Keeping the discussion simple, let $A\in\mathbb{C}^{n\times n}$ be a regular complex square matrix with eigenvalues having pairwise distinct absolute values.
The QR algorithm without shift is defined by the iteration \begin{align*} &\text{Start}&A_1 &:= A\\ &\text{QR-decomposition}& Q_i R_i &:= A_i &&@i=1,\ldots\\ &\text{rearranged new iterate}&A_{i+1} &:= R_i Q_i \end{align*} Representing $R_i$ as $R_i = Q_i^H A_i$ and substituting this into the formula for $A_{i+1}$ gives $ A_{i+1} = Q_i^H A_i Q_i$. Thus, the matrix $A_{i+1}$ is similar to $A_i$ and has the same eigenvalues. Defining the combined orthogonal transformation $\bar Q_i := Q_1\cdot\ldots\cdot Q_i$ for $i=1,\ldots$ we obtain \begin{align*} A_{i+1} &= \bar Q_i^H A \bar Q_i&&@ i=1,\ldots \end{align*} or $A_i = \bar Q^H_{i-1} A \bar Q_{i-1}$ for $i=2,\ldots$. We substitute $A_i$ in the above QR-decomposition with this formula and obtain \begin{align*} Q_i R_i &= A_i = \bar Q_{i-1}^H A \bar Q_{i-1}\\ \bar Q_i R_i &= A \bar Q_{i-1}, \end{align*} using the definition of $\bar Q_{i-1}Q_i = \bar Q_i$ in the second equality. Taking the first column on both sides of the last equation one gets \begin{align*} \bar Q_i(:,1)\cdot R_i(1,1) = A\cdot \bar Q_{i-1}(:,1) \end{align*} (with Octave notation of the matrix elements) which shows that $R_i(1,1)$ and $\bar Q_i(:,1)$ are just the approximations for the eigenvalue and the eigenvector, respectively, in the power-iteration for the matrix $A$. The elements $R_i(1,1)$ with $i=1,\ldots$ converge to largest of the eigenvalues whose eigenvectors belong to the invariant subspace of $A$ spanned by the vectors $A^k Q_1(:,1)$ with $k=0,\ldots,n-1$.

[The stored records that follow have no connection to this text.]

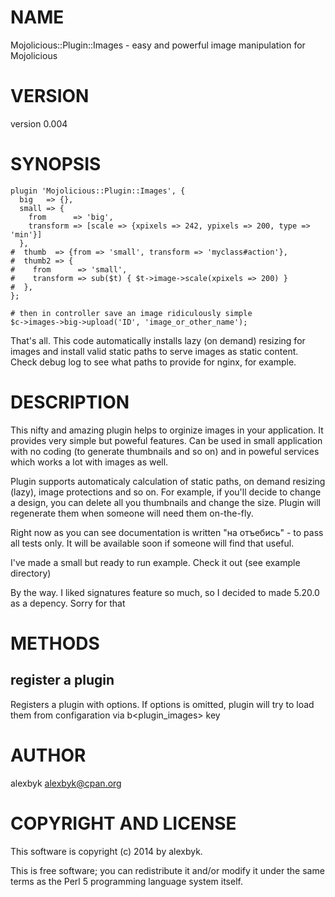 # NAME

Mojolicious::Plugin::Images - easy and powerful image manipulation for Mojolicious

# VERSION

version 0.004

# SYNOPSIS

    plugin 'Mojolicious::Plugin::Images', {
      big   => {},
      small => {
        from      => 'big',
        transform => [scale => {xpixels => 242, ypixels => 200, type => 'min'}]
      },
    #  thumb  => {from => 'small', transform => 'myclass#action'},
    #  thumb2 => {
    #    from      => 'small',
    #    transform => sub($t) { $t->image->scale(xpixels => 200) }
    #  },
    };

    # then in controller save an image ridiculously simple
    $c->images->big->upload('ID', 'image_or_other_name');

That's all. This code automatically installs lazy (on demand) resizing for images and
install valid static paths to serve images as static content. Check debug log to see
what paths to provide for nginx, for example.

# DESCRIPTION

This nifty and amazing plugin helps to orginize images in your application. It provides very simple but poweful features.
Can be used in small application with no coding (to generate thumbnails and so on) and
in poweful services which works a lot with images as well.

Plugin supports automaticaly calculation of static paths, on demand resizing (lazy), image protections and so on.
For example, if you'll decide to change a design, you can delete all you thumbnails and change the size. Plugin will
regenerate them when someone will need them on-the-fly.

Right now as you can see documentation is written "на отъебись" - to pass all tests only. It will be available soon if someone
will find that useful.

I've made a small but ready to run example. Check it out (see example directory)

By the way. I liked signatures feature so much, so I decided to made 5.20.0 as a depency. Sorry for that

# METHODS

## register a plugin

Registers a plugin with options. If options is omitted, plugin will try to load them from
configaration via b<plugin\_images> key

# AUTHOR

alexbyk <alexbyk@cpan.org>

# COPYRIGHT AND LICENSE

This software is copyright (c) 2014 by alexbyk.

This is free software; you can redistribute it and/or modify it under
the same terms as the Perl 5 programming language system itself.
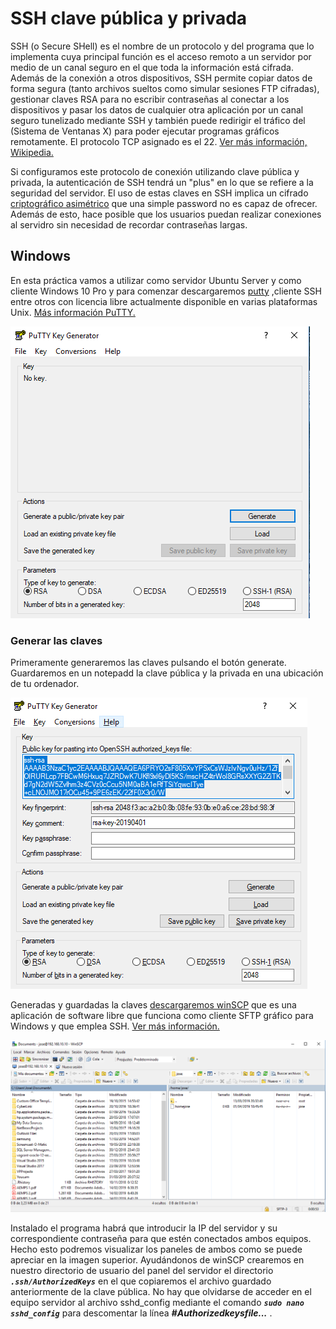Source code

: # SSH clave pública y privada

SSH (o Secure SHell) es el nombre de un protocolo y del programa que lo implementa cuya principal función es el acceso 
remoto a un servidor por medio de un canal seguro en el que toda la información está cifrada. Además de la conexión a 
otros dispositivos, SSH permite copiar datos de forma segura (tanto archivos sueltos como simular sesiones FTP cifradas),
gestionar claves RSA para no escribir contraseñas al conectar a los dispositivos y pasar los datos de cualquier otra 
aplicación por un canal seguro tunelizado mediante SSH y también puede redirigir el tráfico del (Sistema de Ventanas X) 
para poder ejecutar programas gráficos remotamente. El protocolo TCP asignado es el 22. [Ver más información, Wikipedia.](https://es.wikipedia.org/wiki/Secure_Shell)

Si configuramos este protocolo de conexión utilizando clave pública y privada, la autenticación de SSH tendrá un "plus" 
en lo que se refiere a la seguridad del servidor. El uso de estas claves en SSH implica un cifrado [criptográfico asimétrico](https://es.wikipedia.org/wiki/Criptograf%C3%ADa_asim%C3%A9trica)
que una simple password no es capaz de ofrecer. Además de esto, hace posible que los usuarios puedan realizar conexiones
al servidro sin necesidad de recordar contraseñas largas.

## Windows

En esta práctica vamos a utilizar como servidor Ubuntu Server y como cliente Windows 10 Pro y para comenzar descargaremos 
[putty](https://www.ssh.com/ssh/putty/download#sec-Download-PuTTY-installation-package-for-Windows) ,cliente SSH entre 
otros con licencia libre actualmente disponible en varias plataformas Unix. [Más información PuTTY.](https://www.google.com/search?q=putty&oq=putty++&aqs=chrome..69i57j0j35i39l2j0l2.3415j1j8&sourceid=chrome&ie=UTF-8)

![](capturas/puttyGem.PNG)

### Generar las claves

Primeramente generaremos las claves pulsando el botón generate. Guardaremos en un notepadd la clave pública y la privada 
en una ubicación de tu ordenador.

![](capturas/generarKey.PNG)

Generadas y guardadas la claves [descargaremos winSCP](https://winscp.net/eng/download.php) que es una aplicación de 
software libre que funciona como cliente SFTP gráfico para Windows y que emplea SSH. [Ver más información.](https://es.wikipedia.org/wiki/WinSCP)

![](capturas/windscp.PNG)

Instalado el programa habrá que introducir la IP del servidor y su correspondiente contraseña para que estén conectados
ambos equipos. Hecho esto podremos visualizar los paneles de ambos como se puede apreciar en la imagen superior. 
Ayudándonos de winSCP crearemos en nuestro directorio de usuario del panel del servidor el directorio ***`.ssh/AuthorizedKeys`*** 
en el que copiaremos el archivo guardado anteriormente de la clave pública. No hay que olvidarse de acceder en el equipo
servidor al archivo sshd_config mediante el comando ***`sudo nano sshd_config`*** para descomentar la línea 
***#Authorizedkeysfile...*** .
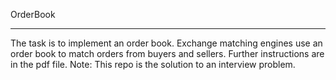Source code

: OrderBook
**********
The task is to implement an order book. Exchange matching engines use an order book to
match orders from buyers and sellers.
Further instructions are in the pdf file.
Note: This repo is the solution to an interview problem.
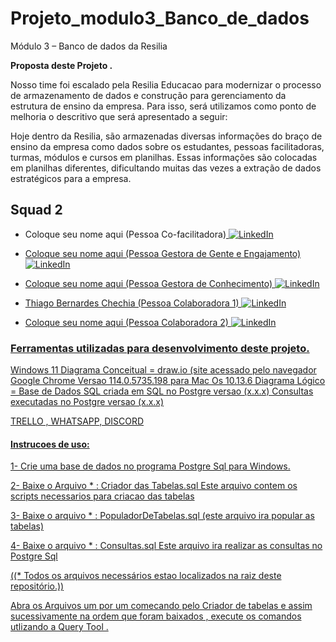 # Projeto_modulo3_Banco_de_dados
Módulo 3 – Banco de dados da Resilia


**Proposta deste Projeto .**

Nosso time foi escalado pela Resilia Educacao para modernizar o processo de armazenamento de dados e construção para gerenciamento da estrutura de ensino da empresa.
Para isso, será utilizamos como ponto de melhoria o descritivo que será apresentado a seguir:

Hoje dentro da Resilia, são armazenadas diversas informações do braço de ensino da empresa como dados sobre os estudantes, pessoas facilitadoras, turmas, módulos e cursos em planilhas. Essas informações são colocadas em planilhas diferentes, dificultando muitas das vezes a extração de dados estratégicos para a empresa.
   
 
## Squad 2 

- Coloque seu nome aqui (Pessoa Co-facilitadora)<a href="https://www.linkedin.com/in/coloque seu linkein aqui igual ao meu/">
        <img src="https://img.shields.io/badge/LinkedIn-blue?style=flat-square&logo=linkedin" alt="LinkedIn">

- Coloque seu nome aqui (Pessoa Gestora de Gente e Engajamento)<a href="https://www.linkedin.com/in/coloque seu linkein aqui igual ao meu">
        <img src="https://img.shields.io/badge/LinkedIn-blue?style=flat-square&logo=linkedin" alt="LinkedIn">
        
- Coloque seu nome aqui (Pessoa Gestora de Conhecimento) <a href="https://www.linkedin.com/in/coloque seu linkein aqui igual ao meu">
        <img src="https://img.shields.io/badge/LinkedIn-blue?style=flat-square&logo=linkedin" alt="LinkedIn">

- Thiago Bernardes Chechia (Pessoa Colaboradora 1) <a href="https://www.linkedin.com/in/thiagochechia/">
        <img src="https://img.shields.io/badge/LinkedIn-blue?style=flat-square&logo=linkedin" alt="LinkedIn">


- Coloque seu nome aqui (Pessoa Colaboradora 2) <a href="https://www.linkedin.com/in/coloque seu linkein aqui igual ao meu/">
        <img src="https://img.shields.io/badge/LinkedIn-blue?style=flat-square&logo=linkedin" alt="LinkedIn">

### Ferramentas utilizadas para desenvolvimento deste projeto.

Windows 11
Diagrama Conceitual = draw.io (site acessado pelo navegador Google Chrome Versao 114.0.5735.198 para Mac Os 10.13.6
Diagrama Lógico = 
Base de Dados SQL criada em SQL no Postgre versao (x.x.x)
Consultas executadas no Postgre versao (x.x.x)
 

TRELLO , WHATSAPP, DISCORD 

#### Instrucoes de uso:

1- Crie uma base de dados no programa Postgre Sql para Windows.

2- Baixe o Arquivo * :   Criador das Tabelas.sql 
Este arquivo contem os scripts necessarios para criacao das tabelas

3- Baixe o arquivo * : PopuladorDeTabelas.sql 
(este arquivo ira popular as tabelas)

4- Baixe o arquivo * : Consultas.sql 
Este arquivo ira realizar as consultas no Postgre Sql

((* Todos os arquivos necessários estao localizados na raiz deste repositório.))

Abra os Arquivos um por um comecando pelo Criador de tabelas e assim sucessivamente na ordem que 
foram baixados , execute os comandos utlizando a Query Tool .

Analogously to the above procedure we use the formula for the rearranged new iterate of the QR-algorithm to get \begin{align*} \bar Q_i^H A \bar Q_i &= A_{i+1} = R_i Q_i\\ \bar Q_i^H A &= R_i \bar Q_{i-1}^H \end{align*} The last row of the last equation results to \begin{align*} \bar Q_i^H(n,:) \cdot A &= R_i(n,n)\cdot \bar Q^H_{i-1}(n,:). \end{align*} Theoretically, one can calculate the sequences $\bar Q_i^H(n,:)$ and $R_i(n,n)$ for $i=2,\ldots$ from $\bar Q_1^H(n,:)=Q_1^H(n,:)$ by the inverse power iteration \begin{align*} &\text{Solve}& x\cdot A &= \bar Q_{i-1}^H(n,:)&&\text{for }x\in\mathbb{C}^{1,n}\\ &\text{Normalize} & \bar Q_i^H(n,:) &:= \frac{x}{|x|}\\ &\text{Set}& R_i(n,n) &:= |x| \end{align*} where $R_i(n,n)$ are the approximations for the smallest of the eigenvalues of $A$ with corresponding left-eigenvector in the subspace spanned by the vectors $Q_1^H(n,:)\cdot A^k$ with $k=0,\ldots,n-1$.